# Is it true that a random graph's degree gives Poission distribution?

In many documents, it is said that a random graph's degree follows Poisson distribution. However, my numerical calculation contradicts with the fact.

Assume a random graph whose number of nodes $$N = 1000$$ and the number of edges $$E \simeq 200000$$. The first picture is created with iGraph library's Graph.Erdos_Renyi() function. The second one is created with my implementation of Erdos Renyi model. The third one is created with my implementation of random walk method. All look the same. However, it seems the distributions are too sharp.

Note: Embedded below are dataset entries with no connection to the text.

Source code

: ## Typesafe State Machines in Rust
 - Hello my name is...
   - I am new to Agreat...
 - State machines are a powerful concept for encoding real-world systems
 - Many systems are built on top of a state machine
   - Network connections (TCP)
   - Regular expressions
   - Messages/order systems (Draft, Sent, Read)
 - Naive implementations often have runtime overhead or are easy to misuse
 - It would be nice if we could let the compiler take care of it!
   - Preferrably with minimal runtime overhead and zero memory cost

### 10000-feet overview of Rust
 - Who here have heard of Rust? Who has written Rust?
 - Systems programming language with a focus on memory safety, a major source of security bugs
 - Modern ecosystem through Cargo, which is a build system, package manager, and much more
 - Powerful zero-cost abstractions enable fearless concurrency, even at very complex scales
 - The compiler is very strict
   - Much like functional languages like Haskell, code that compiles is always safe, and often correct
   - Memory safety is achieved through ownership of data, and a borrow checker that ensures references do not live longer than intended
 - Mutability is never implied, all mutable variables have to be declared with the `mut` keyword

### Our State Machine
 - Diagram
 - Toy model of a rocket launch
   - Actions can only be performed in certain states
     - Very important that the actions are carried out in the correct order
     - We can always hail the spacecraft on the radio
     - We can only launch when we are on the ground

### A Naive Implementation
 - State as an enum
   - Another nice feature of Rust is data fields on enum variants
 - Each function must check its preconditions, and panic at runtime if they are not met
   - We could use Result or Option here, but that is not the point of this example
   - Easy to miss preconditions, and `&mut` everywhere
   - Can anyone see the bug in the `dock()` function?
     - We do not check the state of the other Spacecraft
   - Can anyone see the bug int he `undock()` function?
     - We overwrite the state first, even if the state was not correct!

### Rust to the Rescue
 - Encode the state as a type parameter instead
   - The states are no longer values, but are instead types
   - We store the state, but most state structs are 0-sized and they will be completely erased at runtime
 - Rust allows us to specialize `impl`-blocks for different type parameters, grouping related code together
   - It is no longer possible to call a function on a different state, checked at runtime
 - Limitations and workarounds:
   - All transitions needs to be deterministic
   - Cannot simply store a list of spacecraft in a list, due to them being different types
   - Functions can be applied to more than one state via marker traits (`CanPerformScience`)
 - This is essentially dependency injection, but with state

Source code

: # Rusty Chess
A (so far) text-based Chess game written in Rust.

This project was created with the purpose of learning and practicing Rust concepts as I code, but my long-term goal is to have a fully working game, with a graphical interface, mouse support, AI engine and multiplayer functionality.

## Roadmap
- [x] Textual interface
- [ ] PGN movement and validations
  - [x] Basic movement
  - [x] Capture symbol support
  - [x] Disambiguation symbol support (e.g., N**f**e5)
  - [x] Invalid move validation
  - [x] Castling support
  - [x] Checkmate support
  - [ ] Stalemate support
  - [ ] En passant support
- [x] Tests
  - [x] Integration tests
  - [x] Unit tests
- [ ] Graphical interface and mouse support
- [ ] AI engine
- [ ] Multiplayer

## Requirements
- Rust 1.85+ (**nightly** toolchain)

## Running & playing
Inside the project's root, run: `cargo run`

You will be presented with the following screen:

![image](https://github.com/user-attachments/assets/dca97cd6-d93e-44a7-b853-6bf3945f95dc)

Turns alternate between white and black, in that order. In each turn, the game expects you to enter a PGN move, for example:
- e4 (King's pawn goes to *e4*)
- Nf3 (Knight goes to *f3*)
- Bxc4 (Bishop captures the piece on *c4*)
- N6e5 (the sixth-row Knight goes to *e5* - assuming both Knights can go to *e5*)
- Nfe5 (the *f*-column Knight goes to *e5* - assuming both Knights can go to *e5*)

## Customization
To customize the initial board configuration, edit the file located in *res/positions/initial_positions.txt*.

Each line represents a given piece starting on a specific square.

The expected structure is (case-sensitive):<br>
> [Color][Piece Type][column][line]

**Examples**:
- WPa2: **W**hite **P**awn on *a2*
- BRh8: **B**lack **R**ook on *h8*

In this case, you can approximate Poisson distribution as Gaussian distribution, then the peak's $$y$$ coordinate should be $$y \simeq \frac{1}{\sigma \sqrt{2 \pi}} \simeq 0.02$$ as is indicated here. (Please note Poisson distribution's mean and variance take the same value. So $$\mu = 400 \Rightarrow \sigma = 20$$.)

QUESTION: It is really true that a random graph's degree gives Poission distribution? If so, what point is wrong with my analysis?

The program code I used to create the first picture:

from igraph import *
g = Graph.Erdos_Renyi(n = 1000, m = 200000) #create graph
dist = g.degree_distribution() #calculate degree distribution
print(dist) #print histogram
#then normalize and plot with gnuplot


Supplement: I calculated the random walk method 200 times and plotted the histogram. The mean $$\mu = 400$$, the standard deviation $$\sigma = 15.4651$$, the largest $$y = 0.02625$$ and the Gaussian peak $$y = \frac{1}{\sigma \sqrt{2 \pi}} \simeq 0.02580$$. Shouldn't $$\sigma$$ be about $$\sqrt{400} = 20$$? (The blue line is Gaussian with $$\mu = 400, \sigma = 15.4651$$.)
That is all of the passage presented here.